» Exercise instructions
From the first line to the last, return the data exactly as it stands.

» Data shown
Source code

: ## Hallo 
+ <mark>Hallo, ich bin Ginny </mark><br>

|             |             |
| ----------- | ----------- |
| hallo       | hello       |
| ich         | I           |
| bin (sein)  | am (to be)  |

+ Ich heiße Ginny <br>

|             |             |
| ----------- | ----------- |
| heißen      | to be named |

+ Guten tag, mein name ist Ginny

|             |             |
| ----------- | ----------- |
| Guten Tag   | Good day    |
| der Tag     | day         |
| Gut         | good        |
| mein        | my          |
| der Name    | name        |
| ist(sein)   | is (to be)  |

» Result for this task
Source code

: ## Hallo 
+ <mark>Hallo, ich bin Ginny </mark><br>

|             |             |
| ----------- | ----------- |
| hallo       | hello       |
| ich         | I           |
| bin (sein)  | am (to be)  |

+ Ich heiße Ginny <br>

|             |             |
| ----------- | ----------- |
| heißen      | to be named |

+ Guten tag, mein name ist Ginny

|             |             |
| ----------- | ----------- |
| Guten Tag   | Good day    |
| der Tag     | day         |
| Gut         | good        |
| mein        | my          |
| der Name    | name        |
| ist(sein)   | is (to be)  |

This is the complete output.